= YOUR ASSIGNMENT =
Find the line with "Practice rosetta" in the records below, then please transcribe it and every later line exactly, omitting the pictures and adding nothing.

= SUPPLIED DATA =
|---|
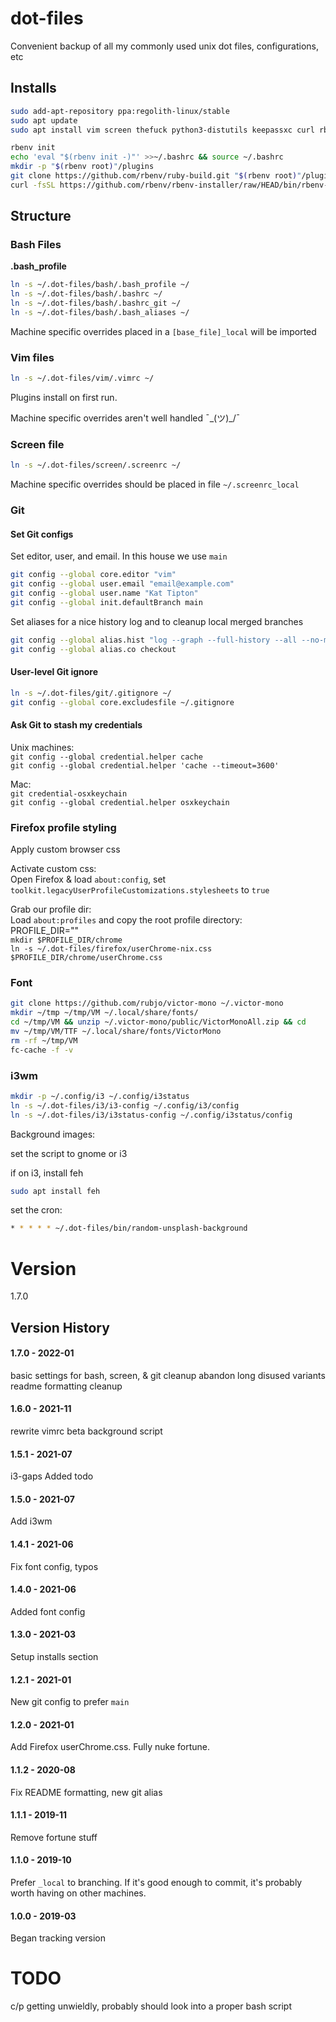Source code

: # dot-files
Convenient backup of all my commonly used unix dot files, configurations, etc  

## Installs

```bash
sudo add-apt-repository ppa:regolith-linux/stable
sudo apt update
sudo apt install vim screen thefuck python3-distutils keepassxc curl rbenv i3-gaps i3status
```

```bash
rbenv init
echo 'eval "$(rbenv init -)"' >>~/.bashrc && source ~/.bashrc
mkdir -p "$(rbenv root)"/plugins
git clone https://github.com/rbenv/ruby-build.git "$(rbenv root)"/plugins/ruby-build
curl -fsSL https://github.com/rbenv/rbenv-installer/raw/HEAD/bin/rbenv-doctor | bash
```


## Structure

### Bash Files

**.bash_profile**

```bash
ln -s ~/.dot-files/bash/.bash_profile ~/
ln -s ~/.dot-files/bash/.bashrc ~/
ln -s ~/.dot-files/bash/.bashrc_git ~/
ln -s ~/.dot-files/bash/.bash_aliases ~/
```

Machine specific overrides placed in a `[base_file]_local` will be imported

### Vim files

```bash
ln -s ~/.dot-files/vim/.vimrc ~/
```
Plugins install on first run.

Machine specific overrides aren't well handled ¯\_(ツ)_/¯  

### Screen file

```bash
ln -s ~/.dot-files/screen/.screenrc ~/
```

Machine specific overrides should be placed in file `~/.screenrc_local`  

### Git
#### Set Git configs

Set editor, user, and email. In this house we use `main`  

```bash
git config --global core.editor "vim"
git config --global user.email "email@example.com"
git config --global user.name "Kat Tipton"
git config --global init.defaultBranch main
```

Set aliases for a nice history log and to cleanup local merged branches  

```bash
git config --global alias.hist "log --graph --full-history --all --no-merges --pretty=format:'%Cred%h%Creset %ad %s %C(green)%d%Creset %C(bold blue)<%an>%Creset' --date=short"
git config --global alias.co checkout
```

#### User-level Git ignore

```bash
ln -s ~/.dot-files/git/.gitignore ~/
git config --global core.excludesfile ~/.gitignore
```

#### Ask Git to stash my credentials

Unix machines:  
`git config --global credential.helper cache`  
`git config --global credential.helper 'cache --timeout=3600'`  

Mac:  
`git credential-osxkeychain`  
`git config --global credential.helper osxkeychain`  

### Firefox profile styling

Apply custom browser css  

Activate custom css:  
Open Firefox & load `about:config`, set `toolkit.legacyUserProfileCustomizations.stylesheets` to `true`  

Grab our profile dir:  
Load `about:profiles` and copy the root profile directory:  
PROFILE_DIR=""  
`mkdir $PROFILE_DIR/chrome`  
`ln -s ~/.dot-files/firefox/userChrome-nix.css $PROFILE_DIR/chrome/userChrome.css`  


### Font

```bash
git clone https://github.com/rubjo/victor-mono ~/.victor-mono
mkdir ~/tmp ~/tmp/VM ~/.local/share/fonts/
cd ~/tmp/VM && unzip ~/.victor-mono/public/VictorMonoAll.zip && cd
mv ~/tmp/VM/TTF ~/.local/share/fonts/VictorMono
rm -rf ~/tmp/VM
fc-cache -f -v
```

### i3wm

```bash
mkdir -p ~/.config/i3 ~/.config/i3status
ln -s ~/.dot-files/i3/i3-config ~/.config/i3/config
ln -s ~/.dot-files/i3/i3status-config ~/.config/i3status/config
```

Background images:

set the script to gnome or i3

if on i3, install feh
```bash
sudo apt install feh
```

set the cron:
```bash
* * * * * ~/.dot-files/bin/random-unsplash-background
```



# Version

1.7.0

## Version History
#### 1.7.0 - 2022-01
basic settings for bash, screen, & git cleanup
abandon long disused variants
readme formatting cleanup
#### 1.6.0 - 2021-11
rewrite vimrc
beta background script
#### 1.5.1 - 2021-07
i3-gaps
Added todo
#### 1.5.0 - 2021-07
Add i3wm
#### 1.4.1 - 2021-06
Fix font config, typos
#### 1.4.0 - 2021-06
Added font config
#### 1.3.0 - 2021-03
Setup installs section  
#### 1.2.1 - 2021-01
New git config to prefer `main`  
#### 1.2.0 - 2021-01
Add Firefox userChrome.css. Fully nuke fortune.  
#### 1.1.2 - 2020-08
Fix README formatting, new git alias  
#### 1.1.1 - 2019-11
Remove fortune stuff  
#### 1.1.0 - 2019-10
Prefer `_local` to branching. If it's good enough to commit, it's probably worth having on other machines.  
#### 1.0.0 - 2019-03
Began tracking version  

# TODO
c/p getting unwieldly, probably should look into a proper bash script
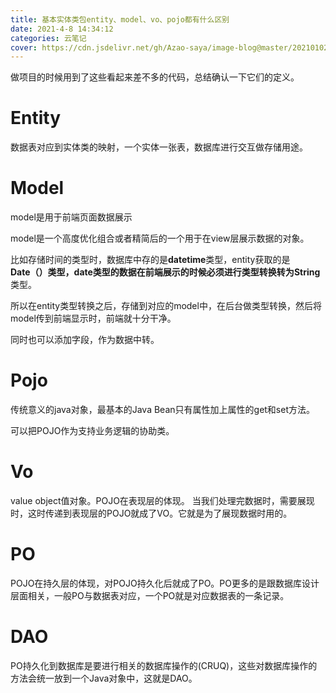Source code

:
 ```yaml
---
title: 基本实体类包entity、model、vo、pojo都有什么区别
date: 2021-4-8 14:34:12 
categories: 云笔记
cover: https://cdn.jsdelivr.net/gh/Azao-saya/image-blog@master/20210102/n.4nw88iqoshi0.jpg
---
```


 做项目的时候用到了这些看起来差不多的代码，总结确认一下它们的定义。

# Entity

数据表对应到实体类的映射，一个实体一张表，数据库进行交互做存储用途。

# Model

model是用于前端页面数据展示

model是一个高度优化组合或者精简后的一个用于在view层展示数据的对象。

比如存储时间的类型时，数据库中存的是**datetime**类型，entity获取的是**Date（）**类型，date类型的数据在前端展示的时候必须进行类型转换转为**String**类型。

所以在entity类型转换之后，存储到对应的model中，在后台做类型转换，然后将model传到前端显示时，前端就十分干净。

同时也可以添加字段，作为数据中转。

# Pojo

传统意义的java对象，最基本的Java Bean只有属性加上属性的get和set方法。

可以把POJO作为支持业务逻辑的协助类。

# Vo

value object值对象。POJO在表现层的体现。 当我们处理完数据时，需要展现时，这时传递到表现层的POJO就成了VO。它就是为了展现数据时用的。

# PO

POJO在持久层的体现，对POJO持久化后就成了PO。PO更多的是跟数据库设计层面相关，一般PO与数据表对应，一个PO就是对应数据表的一条记录。

# DAO

PO持久化到数据库是要进行相关的数据库操作的(CRUQ)，这些对数据库操作的方法会统一放到一个Java对象中，这就是DAO。


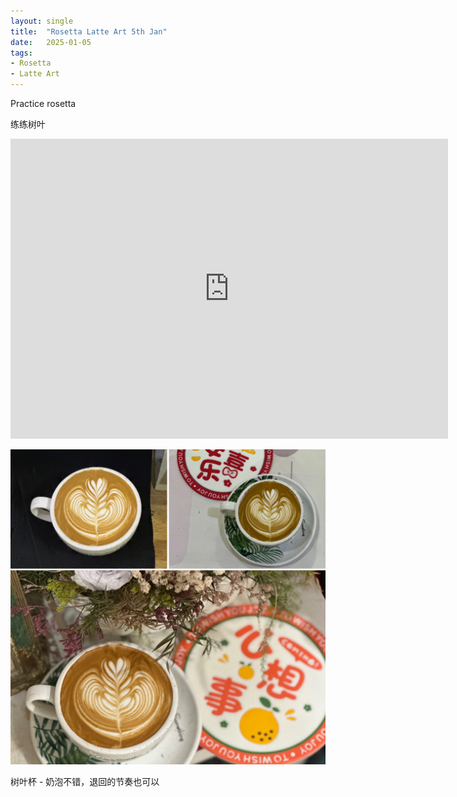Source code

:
 ```yaml
---
layout: single
title:  "Rosetta Latte Art 5th Jan"
date:   2025-01-05
tags:
- Rosetta
- Latte Art
---
```



Practice rosetta

练练树叶


<div class="embed-container">
  <iframe
      src="https://www.youtube.com/embed/MOqRXsXYu6Y"
      width="700"
      height="480"
      frameborder="0"
      allowfullscreen="true">
  </iframe>
</div>



![](/assets/img/2025/01/05/1A5D0763-5236-4DC8-8E52-0E27049190D6.JPG)


树叶杯 - 奶泡不错，退回的节奏也可以

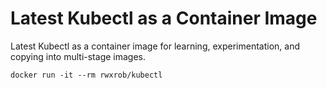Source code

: # Latest Kubectl as a Container Image

Latest Kubectl as a container image for learning, experimentation, and
copying into multi-stage images.

```
docker run -it --rm rwxrob/kubectl
```
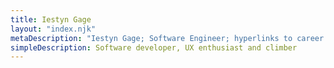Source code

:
 ```yaml
---
title: Iestyn Gage
layout: "index.njk"
metaDescription: "Iestyn Gage; Software Engineer; hyperlinks to career aspects and social media"
simpleDescription: Software developer, UX enthusiast and climber
---
```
|---|
= RESPONSE =
Practice rosetta

练练树叶


<div class="embed-container">
  <iframe
      src="https://www.youtube.com/embed/MOqRXsXYu6Y"
      width="700"
      height="480"
      frameborder="0"
      allowfullscreen="true">
  </iframe>
</div>



![](/assets/img/2025/01/05/1A5D0763-5236-4DC8-8E52-0E27049190D6.JPG)


树叶杯 - 奶泡不错，退回的节奏也可以

Source code

: # Latest Kubectl as a Container Image

Latest Kubectl as a container image for learning, experimentation, and
copying into multi-stage images.

```
docker run -it --rm rwxrob/kubectl
```
Source code

:
 ```yaml
---
title: Iestyn Gage
layout: "index.njk"
metaDescription: "Iestyn Gage; Software Engineer; hyperlinks to career aspects and social media"
simpleDescription: Software developer, UX enthusiast and climber
---
```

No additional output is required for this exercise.